Le thème est brûlant, les articles de journaux fourmillent sur la question, l’élargissement de l’Europe renvoie sans cesse à la question turque, et pourtant nous savons finalement peu de choses sur la Turquie et sur les Turcs.
La Turquie en Europe ?
Alexandra Monot résume d’emblée les enjeux de l’élargissement de l’Europe à la Turquie. Les questions sont :
géographiques (la définition conventionnelle des continents n’inclut que la rive ouest du Bosphore dans l’Europe),
politiques (...le poids de l’armée),
diplomatiques (peut-on refuser un pays qui est membre de l’OTAN depuis 1952, du Conseil de l’Europe depuis 1963, et d’une union douanière avec l’UE depuis 1996 ? Vu les relations privilégiées entre Berlin et Ankara, l’entrée de la Turquie ne signerait-elle pas la fin du couple franco-allemand ?),
religieuses (98 à 99% des Turcs sont musulmans ; le régime est laïc mais la laïcité est garantie par l’armée),
démographiques (avec 70 millions d’habitants aujourd’hui et 82 millions en 2015, la Turquie est en passe de devenir le pays le plus peuplé de l’Union si adhésion il y a),
économiques (le PNB/habitant de la Turquie est 4 fois inférieur à la moyenne européenne),
géostratégiques (l’élargissement à la Turquie rendrait l’Union européenne frontalière de la Géorgie, de l’Arménie, de l’Iran, de l’Irak et de la Syrie).

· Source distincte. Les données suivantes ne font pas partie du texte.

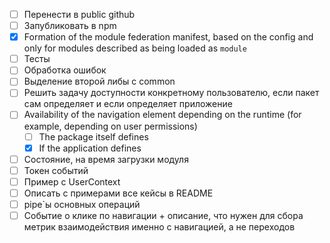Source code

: * [ ] Перенести в public github
* [ ] Запубликовать в npm
* [x] Formation of the module federation manifest, based on the config and only for modules described as being loaded as `module`
* [ ] Тесты
* [ ] Обработка ошибок
* [ ] Выделение второй либы с common
* [ ] Решить задачу доступности конкретному пользователю, если пакет сам определяет и если определяет приложение
* [ ] Availability of the navigation element depending on the runtime (for example, depending on user permissions)
    * [ ] The package itself defines
    * [x] If the application defines
* [ ] Состояние, на время загрузки модуля
* [ ] Токен событий
* [ ] Пример с UserContext
* [ ] Описать с примерами все кейсы в README
* [ ] pipe`ы основных операций
* [ ] Событие о клике по навигации + описание, что нужен для сбора метрик взаимодействия именно с навигацией, а не переходов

Tout cela, la presse n’a cessé de le répéter, sans pour autant approfondir notre connaissance du pays, de sa modernité et des représentations qu’on en a et que les Turcs ont de nous.
Comment est née la Turquie actuelle ?
Géraud Poumarède insiste sur la rupture avec le passé ottoman depuis les années 1920 et la volonté de Mustapha Kemal - Atatürk de moderniser le pays et de l’intégrer à l’Occident. Rupture politique en passant du sultanat à la république ; rupture religieuse par la laïcisation et la fin du mélange du politique et du religieux qui avait cours sous l’empire ottoman ; rupture culturelle enfin par la réforme de la langue et l’adoption de l’alphabet occidental. La rupture avec le passé ottoman est nette, très nette, même si les Turcs restent fiers de ce passé prestigieux.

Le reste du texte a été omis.